WHAT TO WORK ON |
Write out exactly the lines below that run from the one containing "the origin of" through the one containing "Some of these variances are typos;", both included, with no other lines.

[Dataset entries]
[Start of section]
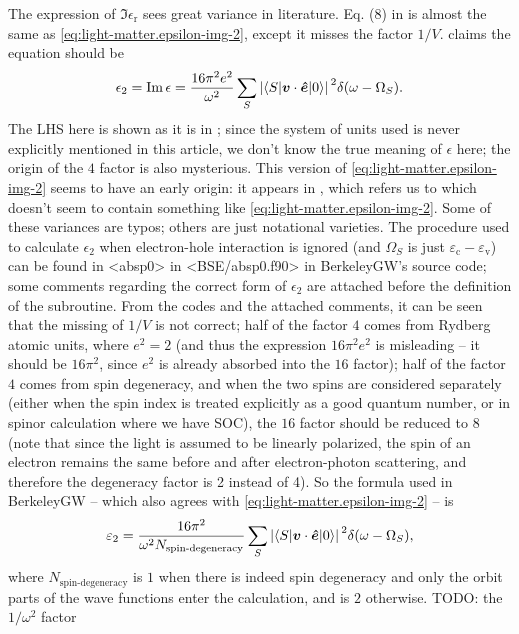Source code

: \documentclass[hyperref, a4paper, 12pt]{report}
\def\texttt#1{<#1>}%
\newcommand{\shortcode}[1]{\texttt{#1}}
\newcommand*{\epsr}{\epsilon_{\text{r}}}
\begin{document}
The expression of $\Im \epsr$ sees great variance in literature. 
Eq. (8) in \cite{del1993optical} is almost the same as \eqref{eq:light-matter.epsilon-img-2},
except it misses the factor $1 / V$. 
\cite{berkeleygw} claims the equation should be 
\[
    \epsilon_2 = \Im \epsilon = \frac{16 \pi^2 e^2}{\omega^2 } 
    \sum_S \abs*{\mel**{S}{\vb*{v} \cdot \vu*{e}}{0}}^2 \delta(\omega - \Omega_S).
\]
The LHS here is shown as it is in \cite{berkeleygw}; 
since the system of units used is never explicitly mentioned in this article, 
we don't know the true meaning of $\epsilon$ here;
the origin of the $4$ factor is also mysterious.
This version of \eqref{eq:light-matter.epsilon-img-2} seems to have an early origin:
it appears in \cite{rohlfing2000electron},
which refers us to \cite{adolph1996nonlocality}
which doesn't seem to contain something like \eqref{eq:light-matter.epsilon-img-2}.
Some of these variances are typos; 
others are just notational varieties. 
The procedure used to calculate $\epsilon_2$
when electron-hole interaction is ignored 
(and $\Omega_S$ is just $\varepsilon_{\text{c}} - \varepsilon_{\text{v}}$) 
can be found in 
\shortcode{absp0} in \shortcode{BSE/absp0.f90} in BerkeleyGW's source code;
some comments regarding the correct form of $\epsilon_2$
are attached before the definition of the subroutine.
From the codes and the attached comments, 
it can be seen that 
the missing of $1/V$ is not correct;
half of the factor $4$ comes from Rydberg atomic units, 
where $e^2 = 2$
(and thus the expression $16 \pi^2 e^2$ is misleading -- 
it should be $16 \pi^2$, 
since $e^2$ is already absorbed into the $16$ factor);
half of the factor $4$ comes from spin degeneracy,
and when the two spins are considered separately 
(either when the spin index is treated explicitly as a good quantum number, 
or in spinor calculation where we have SOC),
the $16$ factor should be reduced to $8$
(note that since the light is assumed to be linearly polarized, 
the spin of an electron remains the same 
before and after electron-photon scattering, 
and therefore the degeneracy factor is 2 instead of 4). 
So the formula used in BerkeleyGW 
-- which also agrees with \eqref{eq:light-matter.epsilon-img-2} -- 
is 
\begin{equation}
    \varepsilon_2 = \frac{16 \pi^2}{\omega^2 N_{\text{spin-degeneracy}}} 
    \sum_S \abs*{\mel**{S}{\vb*{v} \cdot \vu*{e}}{0}}^2 \delta(\omega - \Omega_S),
\end{equation}
where $N_{\text{spin-degeneracy}}$ is $1$ 
when there is indeed spin degeneracy and only the orbit parts
of the wave functions enter the calculation, 
and is $2$ otherwise. 
TODO: the $1 / \omega^2$ factor
\end{document}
[End of section]
EXPECTED ANSWER |
the origin of the $4$ factor is also mysterious.
This version of \eqref{eq:light-matter.epsilon-img-2} seems to have an early origin:
it appears in \cite{rohlfing2000electron},
which refers us to \cite{adolph1996nonlocality}
which doesn't seem to contain something like \eqref{eq:light-matter.epsilon-img-2}.
Some of these variances are typos; 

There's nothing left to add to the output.